# What auto parents would you pick?



## Cannabiscotti (May 28, 2009)

space is limited. $ (as always) is limited. and access to seeds is a pain. if you were to choose two auto strains to breed for seed production what would they be??


----------



## HippyInEngland (May 28, 2009)

Hello Cannabiscotti 

If $ is tight just buy 1 strain and seed it to get free seeds of that strain.

Auto AK47 is very potent but smells stinky bad.

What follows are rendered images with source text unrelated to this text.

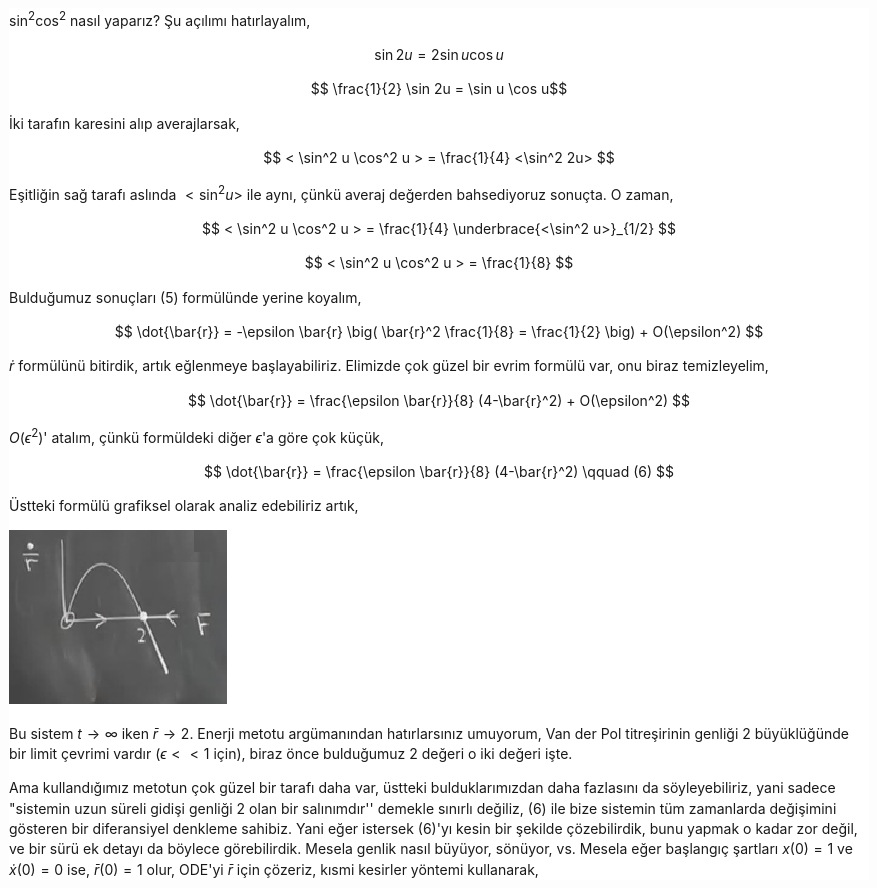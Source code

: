 $\sin^2\cos^2$ nasıl yaparız? Şu açılımı hatırlayalım,

$$ \sin 2u = 2\sin u \cos u $$

$$ \frac{1}{2} \sin 2u = \sin u \cos u$$

İki tarafın karesini alıp averajlarsak,

$$ < \sin^2 u \cos^2 u > = \frac{1}{4} <\sin^2 2u> $$

Eşitliğin sağ tarafı aslında $< \sin^2 u>$ ile aynı, çünkü averaj değerden
bahsediyoruz sonuçta. O zaman,

$$ < \sin^2 u \cos^2 u > = \frac{1}{4} \underbrace{<\sin^2 u>}_{1/2} $$

$$ < \sin^2 u \cos^2 u > = \frac{1}{8} $$

Bulduğumuz sonuçları (5) formülünde yerine koyalım,

$$
\dot{\bar{r}} =
-\epsilon \bar{r} \big( \bar{r}^2 \frac{1}{8} = \frac{1}{2} \big) + O(\epsilon^2)
$$

$\dot{r}$ formülünü bitirdik, artık eğlenmeye başlayabiliriz. Elimizde çok güzel
bir evrim formülü var, onu biraz temizleyelim,

$$ \dot{\bar{r}} = \frac{\epsilon \bar{r}}{8} (4-\bar{r}^2) + O(\epsilon^2) $$

$O(\epsilon^2)$' atalım, çünkü formüldeki diğer $\epsilon$'a göre çok küçük, 

$$ \dot{\bar{r}} = \frac{\epsilon \bar{r}}{8} (4-\bar{r}^2)
\qquad (6)
$$

Üstteki formülü grafiksel olarak analiz edebiliriz artık,

![](11_06.png)

Bu sistem $t \to \infty$ iken $\bar{r} \to 2$. Enerji metotu argümanından
hatırlarsınız umuyorum, Van der Pol titreşirinin genliği 2 büyüklüğünde bir
limit çevrimi vardır ($\epsilon << 1$ için), biraz önce bulduğumuz 2 değeri o
iki değeri işte.

Ama kullandığımız metotun çok güzel bir tarafı daha var, üstteki
bulduklarımızdan daha fazlasını da söyleyebiliriz, yani sadece "sistemin uzun
süreli gidişi genliği 2 olan bir salınımdır'' demekle sınırlı değiliz, (6) ile
bize sistemin tüm zamanlarda değişimini gösteren bir diferansiyel denkleme
sahibiz. Yani eğer istersek (6)'yı kesin bir şekilde çözebilirdik, bunu yapmak o
kadar zor değil, ve bir sürü ek detayı da böylece görebilirdik. Mesela genlik
nasıl büyüyor, sönüyor, vs. Mesela eğer başlangıç şartları $x(0) = 1$ ve
$\dot{x}(0) = 0$ ise, $\bar{r}(0) = 1$ olur, ODE'yi $\bar{r}$ için çözeriz,
kısmi kesirler yöntemi kullanarak,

A lot of your question depends on whether you want Sativa dominant or Indica dominant.

eace:


----------



## Waspfire (May 28, 2009)

i second that on the AK-47  that is if smell isnt a worry for u


----------



## SPEARCHUCKER (May 28, 2009)

Little Red Ryder Hood and Auto Hindu are both single stalk. (cola or however its spelled)
Both listed as Low odor. And both potent depending on the buzz your looking for. (LRRH more uplift, Hindu more couchlock)


----------



## HippyInEngland (May 28, 2009)

Im growing Hindu Kush Auto, it is Indica dominant.

Very couchlock.



> Automatic Hindu kush
> Seeds per pack : 10
> Type : Autoflowering, sativa/indica F1 hybrid
> Height : 10 &#8211; 14 inches
> ...



eace:


----------



## Cannabiscotti (May 28, 2009)

thanks guys, nex time i get seeds i'm gonna go auto and check em out. i'm reading a lot of great things.


----------



## BioShaman (Jul 5, 2009)

Diesel Ryder x Ak47 is really good


----------



## Locked (Jul 5, 2009)

I love Buddha White Dwarf...high yield and potent smoke... I am growing Russian Rocket Fuel now and they look promising as well.... Maybe White Russian Rocket Fuel...lol


----------



## Relentless999 (Jul 6, 2009)

i like hindu so far, but I hope they get a little bigger.


----------



## SherwoodForest (Jul 6, 2009)

Call me the odd ball but I am trying the Poison Dwarf autos because they were the cheapest. I just collected pollen today from the best male. I also have a Quicksilver auto and a Roadrunner auto on the way. So far very little is known of these, I plan to give a report when it's done though.


----------



## Cannabiscotti (Jul 6, 2009)

HippyInEngland said:
			
		

> Hello Cannabiscotti
> 
> 
> 
> ...


 

well, i'm more of a sativa man, Little Red Riding Hood was mentioned....any others? also, does anyone know of any books to read about lineage and strains?


----------



## Dillan (Sep 14, 2009)

ak x diesel is the best sativa i have smoked and the hindu kush was the strongest indica but the ak x blueberry i grew was a close second for indica buzz and had a nicer aroma and flavor then the hk.


----------



## Locked (Sep 14, 2009)

Well i hve smoked plenty of RRF since my first post in this thread...and I like it better then the White Dwarf...great taste and real potent smoke...I wld cross it with the White Dwarf...


----------



## anberlinaddict (Sep 28, 2009)

do what u need dude! good weed is worth it


----------